Leveraging Linked Census Data: Resources and Opportunities from Full Count IPUMS Data

PAA 2023 Pre-Conference Workshop

Register for the workshop via PAA

Workshop Summary

IPUMS disseminates full count census enumerations for nine census years from 1850 to 1940. These full count data cover almost 700 million individual records and have opened the possibility of automated record linkages across census years to construct millions of individual life histories and trace millions of families over multiple generations. The IPUMS Multigenerational Longitudinal Panel (MLP) project links individuals' records across censuses. IPUMS MLP currently delivers crosswalks that link individual records in full count historical census data between censuses from 1850 to 1940. Those linking keys will soon be available through the IPUMS USA data access system, allowing users to more efficiently select and subset samples of full count data. We are also developing links to administrative data, including the Social Security NUMIDENT, that will be used to enhance the census linkages in subsequent versions of the data. 

Workshop Objectives

  1. Introduce full count IPUMS data and the challenges and opportunities of census linkage.
  2. Explain the MLP linking strategy and machine learning algorithm.
  3. Demonstrate how to access the data through IPUMS data access system, with tips on managing file size and using linking keys and crosswalks to create longitudinal panels.
  4. Share information on opportunities to link IPUMS MLP to additional data, including modern surveys on older Americans and the rich collection of data available in Federal Statistical Research Data Centers (FSRDCs).
  5. Provide opportunities for individual consultations with data experts. 

The power of harmonized, full count data

Full count census data represent a new class of source material for social scientists. These harmonized full-count data will allow innovative analyses of spatial change, support consistent analyses of the impact of neighborhood context on individual behavior, and will permit studies of the smallest subpopulations. By linking individuals and families across censuses, analysts can create national longitudinal panels that trace the characteristics of individuals over their lives and families over multiple generations.

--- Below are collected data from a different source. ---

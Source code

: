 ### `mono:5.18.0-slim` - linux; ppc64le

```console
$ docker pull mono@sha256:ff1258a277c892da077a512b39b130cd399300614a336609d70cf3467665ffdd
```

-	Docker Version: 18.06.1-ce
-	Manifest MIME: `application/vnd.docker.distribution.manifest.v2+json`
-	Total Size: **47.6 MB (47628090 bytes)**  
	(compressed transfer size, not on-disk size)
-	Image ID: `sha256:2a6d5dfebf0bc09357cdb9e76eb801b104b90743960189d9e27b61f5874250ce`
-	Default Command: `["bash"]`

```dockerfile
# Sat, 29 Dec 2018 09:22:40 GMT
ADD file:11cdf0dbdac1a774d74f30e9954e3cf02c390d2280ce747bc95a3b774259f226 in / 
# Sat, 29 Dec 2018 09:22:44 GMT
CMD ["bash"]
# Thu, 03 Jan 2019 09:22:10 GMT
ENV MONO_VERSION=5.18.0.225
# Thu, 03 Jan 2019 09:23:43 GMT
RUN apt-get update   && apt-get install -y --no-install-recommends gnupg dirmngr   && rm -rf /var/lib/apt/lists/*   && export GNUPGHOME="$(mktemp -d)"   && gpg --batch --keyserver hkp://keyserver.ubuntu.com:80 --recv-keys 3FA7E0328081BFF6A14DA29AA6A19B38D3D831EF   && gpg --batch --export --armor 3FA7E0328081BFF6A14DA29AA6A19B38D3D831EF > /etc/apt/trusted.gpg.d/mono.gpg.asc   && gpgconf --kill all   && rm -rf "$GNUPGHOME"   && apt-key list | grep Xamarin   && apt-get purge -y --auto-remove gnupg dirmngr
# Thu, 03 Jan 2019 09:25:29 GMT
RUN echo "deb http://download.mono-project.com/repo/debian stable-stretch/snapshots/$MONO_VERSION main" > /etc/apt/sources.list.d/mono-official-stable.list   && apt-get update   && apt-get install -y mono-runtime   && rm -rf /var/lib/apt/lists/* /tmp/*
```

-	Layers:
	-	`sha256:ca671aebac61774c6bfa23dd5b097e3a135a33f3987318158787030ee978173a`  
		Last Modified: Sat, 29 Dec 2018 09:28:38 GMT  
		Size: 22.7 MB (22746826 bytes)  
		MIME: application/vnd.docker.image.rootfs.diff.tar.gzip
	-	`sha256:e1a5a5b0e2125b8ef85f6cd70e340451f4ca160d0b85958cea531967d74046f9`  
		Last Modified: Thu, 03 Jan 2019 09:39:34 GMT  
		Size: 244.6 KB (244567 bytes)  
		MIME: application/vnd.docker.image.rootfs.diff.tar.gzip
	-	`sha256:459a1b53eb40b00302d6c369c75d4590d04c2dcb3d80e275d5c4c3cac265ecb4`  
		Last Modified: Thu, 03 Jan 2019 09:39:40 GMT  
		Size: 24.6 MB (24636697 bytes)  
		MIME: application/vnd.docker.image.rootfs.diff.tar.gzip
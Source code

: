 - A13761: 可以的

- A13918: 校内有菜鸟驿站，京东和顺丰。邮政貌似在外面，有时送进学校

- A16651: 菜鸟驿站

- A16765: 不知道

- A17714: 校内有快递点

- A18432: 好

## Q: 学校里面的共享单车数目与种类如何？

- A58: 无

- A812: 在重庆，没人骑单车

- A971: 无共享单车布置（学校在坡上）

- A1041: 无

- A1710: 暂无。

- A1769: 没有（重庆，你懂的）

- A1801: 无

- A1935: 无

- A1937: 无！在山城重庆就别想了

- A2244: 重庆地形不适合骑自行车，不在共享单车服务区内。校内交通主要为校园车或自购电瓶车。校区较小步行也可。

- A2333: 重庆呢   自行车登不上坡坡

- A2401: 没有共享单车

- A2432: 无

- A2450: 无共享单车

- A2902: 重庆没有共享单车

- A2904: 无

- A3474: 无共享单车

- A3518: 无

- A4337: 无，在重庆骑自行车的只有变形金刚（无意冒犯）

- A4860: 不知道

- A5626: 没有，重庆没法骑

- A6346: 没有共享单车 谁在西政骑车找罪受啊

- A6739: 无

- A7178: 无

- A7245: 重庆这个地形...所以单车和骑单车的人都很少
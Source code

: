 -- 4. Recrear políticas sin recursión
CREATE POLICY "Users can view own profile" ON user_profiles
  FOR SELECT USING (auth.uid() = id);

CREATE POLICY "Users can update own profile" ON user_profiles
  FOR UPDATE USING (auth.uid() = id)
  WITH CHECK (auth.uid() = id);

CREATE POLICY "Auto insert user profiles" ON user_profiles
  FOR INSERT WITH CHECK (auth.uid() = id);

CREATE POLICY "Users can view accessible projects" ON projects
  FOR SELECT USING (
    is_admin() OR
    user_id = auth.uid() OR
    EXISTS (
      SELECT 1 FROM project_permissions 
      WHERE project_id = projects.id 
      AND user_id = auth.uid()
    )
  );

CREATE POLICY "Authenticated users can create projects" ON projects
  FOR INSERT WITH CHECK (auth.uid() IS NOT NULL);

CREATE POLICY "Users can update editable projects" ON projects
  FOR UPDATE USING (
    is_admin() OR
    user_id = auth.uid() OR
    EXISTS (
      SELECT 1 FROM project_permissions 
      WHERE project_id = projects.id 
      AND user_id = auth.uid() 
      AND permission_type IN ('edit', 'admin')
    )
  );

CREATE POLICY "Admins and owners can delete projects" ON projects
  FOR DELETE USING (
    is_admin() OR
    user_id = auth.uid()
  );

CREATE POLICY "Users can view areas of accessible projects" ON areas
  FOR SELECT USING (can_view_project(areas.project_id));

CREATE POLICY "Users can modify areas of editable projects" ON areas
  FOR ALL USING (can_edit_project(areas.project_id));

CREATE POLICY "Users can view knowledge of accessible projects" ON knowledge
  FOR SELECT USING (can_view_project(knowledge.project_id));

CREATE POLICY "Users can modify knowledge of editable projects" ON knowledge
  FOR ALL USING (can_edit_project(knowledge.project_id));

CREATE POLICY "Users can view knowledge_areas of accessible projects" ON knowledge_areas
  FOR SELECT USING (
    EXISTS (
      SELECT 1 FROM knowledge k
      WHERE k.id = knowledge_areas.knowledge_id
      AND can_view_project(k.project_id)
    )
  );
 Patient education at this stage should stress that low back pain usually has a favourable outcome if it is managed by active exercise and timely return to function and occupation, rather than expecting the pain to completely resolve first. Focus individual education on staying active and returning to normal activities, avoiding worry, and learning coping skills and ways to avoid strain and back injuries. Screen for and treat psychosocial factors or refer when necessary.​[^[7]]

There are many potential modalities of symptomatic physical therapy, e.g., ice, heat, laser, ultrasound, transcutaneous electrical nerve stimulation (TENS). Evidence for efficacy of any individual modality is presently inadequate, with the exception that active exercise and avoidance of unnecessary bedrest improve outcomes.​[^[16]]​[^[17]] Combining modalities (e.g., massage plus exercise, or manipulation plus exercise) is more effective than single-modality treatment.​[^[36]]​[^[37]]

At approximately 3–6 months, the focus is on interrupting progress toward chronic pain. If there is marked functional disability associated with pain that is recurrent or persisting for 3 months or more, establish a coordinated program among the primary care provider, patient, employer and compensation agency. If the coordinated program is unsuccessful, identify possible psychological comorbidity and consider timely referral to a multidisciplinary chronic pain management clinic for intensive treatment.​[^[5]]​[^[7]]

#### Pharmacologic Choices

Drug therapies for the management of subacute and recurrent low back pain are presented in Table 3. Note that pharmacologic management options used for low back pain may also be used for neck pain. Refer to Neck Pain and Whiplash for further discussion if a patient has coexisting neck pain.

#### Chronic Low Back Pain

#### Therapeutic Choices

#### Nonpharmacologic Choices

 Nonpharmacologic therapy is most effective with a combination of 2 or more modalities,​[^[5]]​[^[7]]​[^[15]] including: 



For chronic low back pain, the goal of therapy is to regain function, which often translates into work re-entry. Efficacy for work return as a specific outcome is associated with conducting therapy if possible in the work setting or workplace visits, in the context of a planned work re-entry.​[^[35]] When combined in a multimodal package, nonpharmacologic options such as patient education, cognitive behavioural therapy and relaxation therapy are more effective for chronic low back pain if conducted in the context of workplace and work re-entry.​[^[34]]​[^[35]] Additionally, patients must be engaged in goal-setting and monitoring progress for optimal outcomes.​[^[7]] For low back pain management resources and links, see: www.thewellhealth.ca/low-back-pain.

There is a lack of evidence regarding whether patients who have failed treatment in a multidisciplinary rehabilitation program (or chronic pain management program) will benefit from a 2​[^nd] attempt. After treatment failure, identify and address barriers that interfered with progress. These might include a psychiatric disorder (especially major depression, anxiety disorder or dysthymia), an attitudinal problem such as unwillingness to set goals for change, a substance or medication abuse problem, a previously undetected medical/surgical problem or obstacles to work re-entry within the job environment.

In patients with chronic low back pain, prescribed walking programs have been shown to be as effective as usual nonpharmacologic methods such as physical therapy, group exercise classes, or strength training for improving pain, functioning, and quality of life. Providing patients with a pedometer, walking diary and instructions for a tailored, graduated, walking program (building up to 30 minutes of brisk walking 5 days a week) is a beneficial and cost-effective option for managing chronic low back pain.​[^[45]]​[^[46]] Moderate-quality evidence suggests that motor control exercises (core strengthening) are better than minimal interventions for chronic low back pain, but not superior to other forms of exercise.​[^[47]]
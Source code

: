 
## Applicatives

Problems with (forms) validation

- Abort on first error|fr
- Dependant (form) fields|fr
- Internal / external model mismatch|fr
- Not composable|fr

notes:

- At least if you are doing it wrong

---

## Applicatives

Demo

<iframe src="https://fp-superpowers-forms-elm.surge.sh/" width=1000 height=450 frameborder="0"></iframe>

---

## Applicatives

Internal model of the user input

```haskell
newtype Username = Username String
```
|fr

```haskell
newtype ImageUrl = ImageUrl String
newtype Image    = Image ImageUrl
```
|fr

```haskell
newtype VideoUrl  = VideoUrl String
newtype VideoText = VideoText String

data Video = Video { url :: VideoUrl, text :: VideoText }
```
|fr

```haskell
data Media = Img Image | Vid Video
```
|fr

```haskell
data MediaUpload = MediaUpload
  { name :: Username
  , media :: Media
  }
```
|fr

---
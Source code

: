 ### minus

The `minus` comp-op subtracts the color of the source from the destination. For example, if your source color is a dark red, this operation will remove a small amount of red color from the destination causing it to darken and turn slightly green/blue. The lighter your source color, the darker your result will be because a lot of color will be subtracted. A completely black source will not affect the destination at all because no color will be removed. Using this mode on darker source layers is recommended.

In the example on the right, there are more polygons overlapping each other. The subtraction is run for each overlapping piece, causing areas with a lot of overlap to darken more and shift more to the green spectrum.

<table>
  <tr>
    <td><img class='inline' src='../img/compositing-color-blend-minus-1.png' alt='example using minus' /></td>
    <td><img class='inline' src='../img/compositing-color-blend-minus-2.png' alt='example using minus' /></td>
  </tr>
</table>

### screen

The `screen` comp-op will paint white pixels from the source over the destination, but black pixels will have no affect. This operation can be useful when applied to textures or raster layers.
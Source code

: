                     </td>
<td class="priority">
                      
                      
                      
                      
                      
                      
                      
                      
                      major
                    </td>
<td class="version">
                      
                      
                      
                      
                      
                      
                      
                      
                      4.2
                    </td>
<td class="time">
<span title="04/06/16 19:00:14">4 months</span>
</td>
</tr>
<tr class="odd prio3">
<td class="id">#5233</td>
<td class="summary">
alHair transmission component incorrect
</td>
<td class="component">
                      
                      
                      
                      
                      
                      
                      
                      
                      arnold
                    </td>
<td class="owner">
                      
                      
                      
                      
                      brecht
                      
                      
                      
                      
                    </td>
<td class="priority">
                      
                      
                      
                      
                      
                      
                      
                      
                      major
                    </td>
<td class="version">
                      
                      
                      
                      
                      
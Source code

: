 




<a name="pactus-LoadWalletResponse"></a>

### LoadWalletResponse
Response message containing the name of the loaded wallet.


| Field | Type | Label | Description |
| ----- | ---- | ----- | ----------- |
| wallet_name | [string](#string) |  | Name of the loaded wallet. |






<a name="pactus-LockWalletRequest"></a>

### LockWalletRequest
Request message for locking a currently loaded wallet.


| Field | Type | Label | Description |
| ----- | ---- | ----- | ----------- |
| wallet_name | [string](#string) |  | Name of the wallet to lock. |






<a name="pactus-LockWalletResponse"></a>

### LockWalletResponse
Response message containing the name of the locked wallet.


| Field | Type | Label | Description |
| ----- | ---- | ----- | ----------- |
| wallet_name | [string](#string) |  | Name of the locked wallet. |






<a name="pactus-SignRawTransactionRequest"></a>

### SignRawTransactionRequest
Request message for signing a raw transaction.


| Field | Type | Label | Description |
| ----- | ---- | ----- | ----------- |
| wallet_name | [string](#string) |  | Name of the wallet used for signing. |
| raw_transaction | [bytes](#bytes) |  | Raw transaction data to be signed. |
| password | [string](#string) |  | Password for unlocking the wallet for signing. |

Although these data have rich research potential, the massive expansion in the scale and scope of census microdata poses new challenges for researchers. Some researchers lack the computing power necessary to take advantage of these data, and even those with sufficient resources still require new programming strategies to manipulate and analyze data of this scale. Record linkage poses a host of problems, from analytic decisions to computational capacity. Restrictions around data access pose constraints for sharing data and can cause confusion on how to access different resources. The goal of this workshop is to lower barriers to using this important resource, particularly focusing on creating manageable linked datasets and how to request access to additional resources that can be linked to IPUMS MLP. 

Tentative Agenda

  • Welcome & Introductions (15+ minutes): Cathy Fitch
  • IPUMS USA full count census data (45 minutes): Cathy Fitch
  • The MLP linking strategy (1 hour): Jonas Helgertz
  • How to access full count and MLP data (1 hour): Matt Nelson
  • Lunch Break (1 hour)
  • IPUMS MLP and the Census Bureau’s Data Linkage Infrastructure (1 hour): Katie Genadek 
  • The 1940 Census Linked to Modern Surveys of Older Americans (1 hour): Rob Warren 
  • Hlink record linkage software (30 minutes): Jake Wellington (IPUMS Data Engineer)
  • Exercise and/or consultations (90 minutes): Matt Nelson and Cathy Fitch (exercise) and other experts (consultations)

Workshop Instructors

  • Catherine Fitch is the associate director of the Institute for Social Research and Data Innovation (ISRDI), and Minnesota Research Data Center (MnRDC) at the University of Minnesota. 
  • Steven Ruggles is a Regents Professor of History and Population Studies at the University of Minnesota, and the Director of the Institute for Social Research and Data Innovation. 
  • Katie Genadek is the Director of the Decennial Census Digitization and Linkage (DCDL) project at the U.S. Census Bureau. 
  • Jonas Helgertz is an Associate Professor in Economic History at the Department of Economic History, Lund University. Dr Helgertz is also affiliated with the Centre for Economic Demography at Lund University and the Institute for Social Research and Data Innovation, University of Minnesota. 
  • Matt Nelson is a Research Scientist with IPUMS at the Institute for Social Research and Data Innovation at the University of Minnesota. 
  • John Robert Warren is professor of sociology at the University of Minnesota.